Katie's scream stops me and I look down. I'm right in the middle of the sunlight. Only a metre from the door. He is smiling and beckoning, full of kindness and love, but his creatures, his school of marys can't hide their hunger. They crawl at his feet and peer over his shoulder, snapping jaws and clacking their teeth. Eyes alight with lust and thirst.
Another step and I would be in their arms.
He shakes his head, slowly. Regretfully. "Oh Matai. You do hurt me so."
The light dims for a second, a slow fade down and up like a brownout. Clouds passing over the sun. One of the marys tries its luck, reaching out with a hungry claw and then snatching it back, scalded. Weak sun is still sun.

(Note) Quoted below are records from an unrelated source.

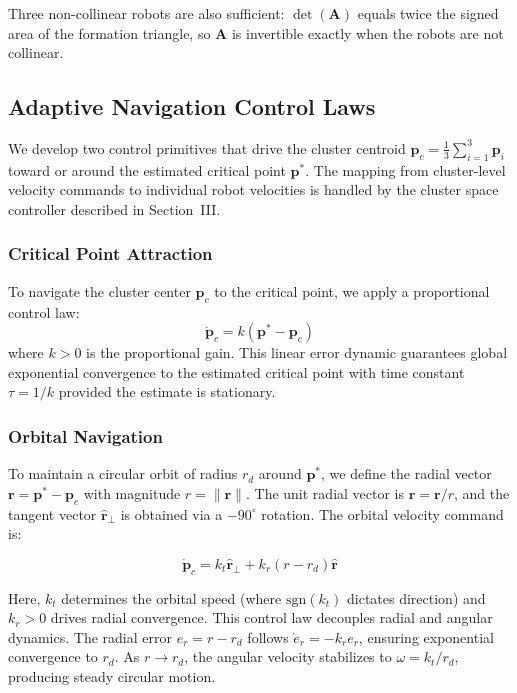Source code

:\documentclass[lettersize,journal]{IEEEtran}
\begin{document}
Three non-collinear robots are also sufficient: $\det(\mathbf{A})$ equals twice the signed area of the formation triangle, so $\mathbf{A}$ is invertible exactly when the robots are not collinear.


\subsection{Adaptive Navigation Control Laws}
\label{sec:control_primitives}

We develop two control primitives that drive the cluster centroid $\mathbf{p}_c = \frac{1}{3}\sum_{i=1}^{3}\mathbf{p}_i$ toward or around the estimated critical point $\mathbf{p}^*$. The mapping from cluster-level velocity commands to individual robot velocities is handled by the cluster space controller described in Section~III.

\subsubsection{Critical Point Attraction}
To navigate the cluster center $\mathbf{p}_c$ to the critical point, we apply a proportional control law:
\begin{equation}
\dot{\mathbf{p}}_c = k(\mathbf{p}^* - \mathbf{p}_c)
\end{equation}
where $k > 0$ is the proportional gain. This linear error dynamic guarantees global exponential convergence to the estimated critical point with time constant $\tau = 1/k$ provided the estimate is stationary.

\subsubsection{Orbital Navigation}
To maintain a circular orbit of radius $r_d$ around $\mathbf{p}^*$, we define the radial vector $\mathbf{r} = \mathbf{p}^* - \mathbf{p}_c$ with magnitude $r = \|\mathbf{r}\|$. The unit radial vector is $\hat{\mathbf{r}} = \mathbf{r}/r$, and the tangent vector $\hat{\mathbf{r}}_\perp$ is obtained via a $-90^\circ$ rotation. The orbital velocity command is:

\begin{equation}
\dot{\mathbf{p}}_c = k_t \hat{\mathbf{r}}_\perp + k_r(r - r_d)\hat{\mathbf{r}}
\end{equation}

Here, $k_t$ determines the orbital speed (where $\text{sgn}(k_t)$ dictates direction) and $k_r > 0$ drives radial convergence.
This control law decouples radial and angular dynamics. The radial error $e_r = r - r_d$ follows $\dot{e}_r = -k_r e_r$, ensuring exponential convergence to $r_d$. As $r \to r_d$, the angular velocity stabilizes to $\omega = k_t/r_d$, producing steady circular motion.
\end{document}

He looks to the sky. "Not long, Matai. Fifteen minutes. What do you hope to achieve?" He shakes his head, ruefully, a parent wondering why his child is so upset at something so banal. "Why do you struggle so?"
Calculators and party hats. The only thing I've got what I've brought.
What do I have?
Daddy.
Reorg.
There's only one way out of here.
I turn and walk quickly across the room. Him calling after me, and I can hear a questioning note in his voice. Doubt. "Matai, come."
Katie is there, beneath the hole, beneath the bent and buckled ceiling hatch. Nodding approvingly. Doesn't know what I'm doing yet, cause neither do I. But happy I'm doing something, anything. Drills and instinct. I shrug the climbing rig from my shoulder. Wincing as it slides over my bruised back. I look up. A bent triangle of sky. No way to secure the rig. I usually have to get the line over something with my slingshot, a railing like this morning, to pull it down and tie it off securely. But nothing here. No one up there to tie it down. No one but Blong.
"Matty, what are you doing?" He's worried. I'm up to something, he knows. "This is your last chance Matty."
I look over my shoulder at him as my hands unconsciously open the coil and pass it hand over hand, flaking the line on the ground, a job I've done a thousand times. "Only my friends call me Matty."
Like a trick, like a magic trick, his face changes, as quickly as if I doused him with a bucket of paint. Black skin, red eyes. His lips drawn back and open wide, ranks of teeth. A horrible bestial hiss that rises into a roar that shivers my spine. My lizard brainstem cowering but I'm smiling as the line coils neatly at my feet.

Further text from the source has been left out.